On any football team there are dozens of people who make the machine move. When a game is won, the praise is spread far and thin. When things go poorly, the circle shrinks until only a few are left holding blame. And then there is one person at whom the buck will always stop.
The head coach.
In the case of Brewer High School, he is a native son. Daniel Gullion played football here back when the school could threaten for the playoffs. That was in the nineties, and the Patriots haven’t come close to the postseason since. As Brewer sunk deeper into an abyss of losing, Gullion was just beginning his journey. The Brewer alum went to the University of North Alabama on a football scholarship. After one semester he transferred to Auburn and made the team. It was not to be, however, as an injury soon ended his career.
If anyone possessed the life arc to resurrect the Patriots, this would seem to be the man. After all, he came back.
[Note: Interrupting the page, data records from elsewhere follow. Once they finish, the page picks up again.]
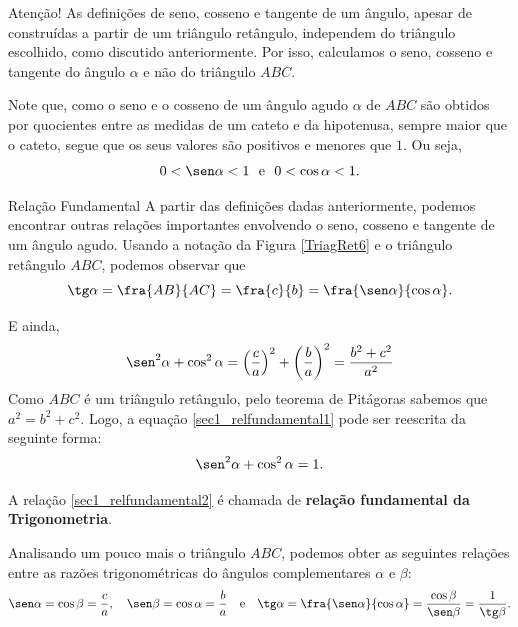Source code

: \begin{observation}{Atenção!}
As definições de seno, cosseno e tangente de um ângulo, apesar de construídas a partir de um triângulo retângulo, independem do triângulo escolhido, como discutido anteriormente. Por isso, calculamos o seno, cosseno e tangente do ângulo $\alpha$ e não do triângulo $ABC$.
\end{observation}

Note que, como o seno e o cosseno de um ângulo agudo $\alpha$ de $ABC$ são obtidos por quocientes entre as medidas de um cateto e da hipotenusa, sempre maior que o cateto, segue que os seus valores são positivos e menores que $1$. Ou seja, 
$$0 < \sen\alpha < 1 \ \ \text{e}  \ \ 0  < \cos\alpha < 1.$$

\begin{observation}{Relação Fundamental}
A partir das definições dadas anteriormente, podemos encontrar outras relações importantes envolvendo o seno, cosseno e tangente de um ângulo agudo. Usando a notação da Figura \ref{TriagRet6} e o triângulo retângulo $ABC$, podemos observar que
$$\tg\alpha=\fra{AB}{AC}=\fra{c}{b}=\fra{\sen\alpha}{\cos\alpha}.$$

E ainda,
\begin{equation}\label{sec1_relfundamental1}
\sen^2\alpha+\cos^2\alpha=\left(\frac{c}{a}\right)^2+\left(\frac{b}{a}\right)^2=\frac{b^2+c^2}{a^2}
\end{equation}
Como $ABC$ é um triângulo retângulo, pelo teorema de Pitágoras sabemos que $a^2=b^2+c^2$. Logo, a equação \eqref{sec1_relfundamental1} pode ser reescrita da seguinte forma:
\begin{equation}\label{sec1_relfundamental2}
\sen^2\alpha+\cos^2\alpha=1.
\end{equation}

A relação \eqref{sec1_relfundamental2} é chamada de {\textbf{relação fundamental da Trigonometria}}.
\end{observation}

Analisando um pouco mais o triângulo $ABC$, podemos obter as seguintes relações entre as razões trigonométricas do ângulos complementares $\alpha$ e $\beta$:
$$\sen\alpha=\cos\beta=\frac{c}{a}, \quad  \sen\beta=\cos\alpha=\frac{b}{a} \quad \text{e} \quad \tg\alpha=\fra{\sen\alpha}{\cos\alpha}=\frac{\cos\beta}{\sen\beta}=\frac{1}{\tg\beta}.$$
In this lonely landscape of forested hills and sprawling farms, some of the sons and daughters will claw hand and foot to escape. Some will never look back. Out of all that have left, the coach came back.
*****
I am sitting in his office, sunk low into a couch that has been here since the seventies. The room is exactly the shape of a shoebox. A red and blue stripe is painted horizontally across the middle of the concrete walls. The stripe suddenly stops just before one corner and resumes again on the next wall, a gap where a cabinet must have stood long ago, and the painter was too lazy to move it out of the way. Loose papers cover the desk. An acronym sign hangs behind his chair, facing the door at eye level for any player who walks in. The word is PRIDE. The first line, the “P”, flows forth in an elegant font:
The PEACE of knowing yourself
Gullion has a round, boyish face that has so far resisted the lines and indents that this profession seems to inflict. He is settled into a swiveling chair on the other side of the desk. It is 7pm, and there is much left to do.
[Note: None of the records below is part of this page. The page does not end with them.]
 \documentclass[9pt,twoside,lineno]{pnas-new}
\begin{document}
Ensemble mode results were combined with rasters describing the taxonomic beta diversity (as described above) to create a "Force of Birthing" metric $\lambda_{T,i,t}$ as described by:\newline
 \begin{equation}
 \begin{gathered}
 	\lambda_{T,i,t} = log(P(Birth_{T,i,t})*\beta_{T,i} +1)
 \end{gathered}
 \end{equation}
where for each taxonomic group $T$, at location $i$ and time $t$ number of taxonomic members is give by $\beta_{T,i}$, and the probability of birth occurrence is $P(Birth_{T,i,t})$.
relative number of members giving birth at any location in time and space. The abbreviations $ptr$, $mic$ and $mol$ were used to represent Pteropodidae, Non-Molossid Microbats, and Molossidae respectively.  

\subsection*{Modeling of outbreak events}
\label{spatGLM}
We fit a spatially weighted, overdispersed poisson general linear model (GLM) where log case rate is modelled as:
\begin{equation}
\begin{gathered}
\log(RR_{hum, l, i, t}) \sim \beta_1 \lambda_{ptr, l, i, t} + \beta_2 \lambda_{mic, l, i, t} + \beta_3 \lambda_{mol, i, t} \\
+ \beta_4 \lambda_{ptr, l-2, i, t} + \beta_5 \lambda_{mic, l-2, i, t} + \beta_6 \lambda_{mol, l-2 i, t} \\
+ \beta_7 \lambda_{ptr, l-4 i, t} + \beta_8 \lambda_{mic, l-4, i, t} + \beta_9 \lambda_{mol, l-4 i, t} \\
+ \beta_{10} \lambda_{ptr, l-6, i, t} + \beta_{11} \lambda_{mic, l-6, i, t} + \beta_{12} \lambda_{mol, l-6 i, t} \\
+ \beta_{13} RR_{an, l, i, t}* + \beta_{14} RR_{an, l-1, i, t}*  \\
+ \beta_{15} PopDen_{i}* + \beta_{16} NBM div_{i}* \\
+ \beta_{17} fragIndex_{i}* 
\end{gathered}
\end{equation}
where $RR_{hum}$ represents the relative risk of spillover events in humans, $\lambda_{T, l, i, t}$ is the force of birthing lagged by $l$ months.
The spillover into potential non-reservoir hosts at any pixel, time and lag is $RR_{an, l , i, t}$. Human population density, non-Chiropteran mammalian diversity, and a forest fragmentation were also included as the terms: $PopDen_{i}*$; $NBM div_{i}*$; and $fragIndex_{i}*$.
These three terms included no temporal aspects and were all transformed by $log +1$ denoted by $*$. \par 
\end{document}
His day began when he arrived at school around 7am (“…a little late,” he confesses). He is first and foremost a teacher, and his responsibility at Brewer is instructing special needs students. After these classes are taught there is football practice. Today he had a meeting after practice and is just now returning to the field house, where his office sits like a war room in the center of things. His loyal assistant coaches are still here, orbiting in and out of the office on various assignments. One of the coaches bursts in, covered in grass clippings. The mower has overheated. The interview pauses as the two men debate how to coax a few more miles out of the machine. Satisfied, the assistant throws his boonie hat back on and heads outside, racing against the coming sunset.
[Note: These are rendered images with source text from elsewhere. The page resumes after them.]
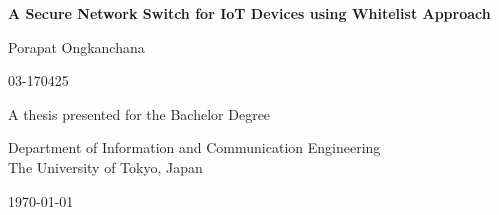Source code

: \begin{titlepage}
    \begin{center}
            \vspace*{1cm}
            \Huge 
            \textbf{A Secure Network Switch for IoT Devices using Whitelist Approach}
            
            \vspace{4.0cm} 
            Porapat Ongkanchana 

            \vspace{0.6cm} 
            \Large 03-170425
            \vfill
            
            \Huge
            A thesis presented for the Bachelor Degree 
            \vspace{1cm}

            \Large 
            Department of Information and Communication Engineering \\
            The University of Tokyo, Japan
            
            \today
    \end{center}
\end{titlepage}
Gullion rocks back in his chair, hands folded across his stomach. He turns back to me, ready to resume the interview.
“I try to get here sometimes at five or so to mow before the sun comes up.” He says factually.
It isn’t like this in other places. The Patriots don’t get to play in a baseball stadium like Hoover does. They don’t get a new field with artificial turf like Cullman did. They don’t even have city workers to mow their field like other schools do.
By any objective estimation, this year will be difficult for the Patriots. Graduation and defections have left the team thin on experience, especially on offense. There will be games this season that Brewer will essentially have to play perfect football to win.
This begs a difficult question, both to ask and to answer.
I ask the coach what goes through his mind on the sideline when the game is out of reach. What lessons can he teach his team when they are down by three or four touchdowns?
A silence settles into the office between the two of us. He doesn’t look angry, not exactly.
And then his eyes do that thing again, looking through me, out of the office and into the lives of his 50 players.
“That they won’t quit.” He says softly.
“They won’t quit on their families. They won’t cheat on their wives.”
The interview has to end now. The darkness is coming, and the field lines still need to be painted. I leave the office and walk through the field house, past a whiteboard covered with diagrammed plays. The coaches have filled the board with little groups of X’s and O’s, lined up in a state of perpetual conflict against each other. Arrows sprout out of each X, directing it where to go and which O to block. Perhaps on this board lies the solution, the key to break through and reverse the curse.
I drive off the Brewer campus, headed home. In these hills the Patriots sleep tonight. Their coaches are hard at work painting the field under the night sky. All the while the ghosts circle overhead, whispering that this year will be just like all the others.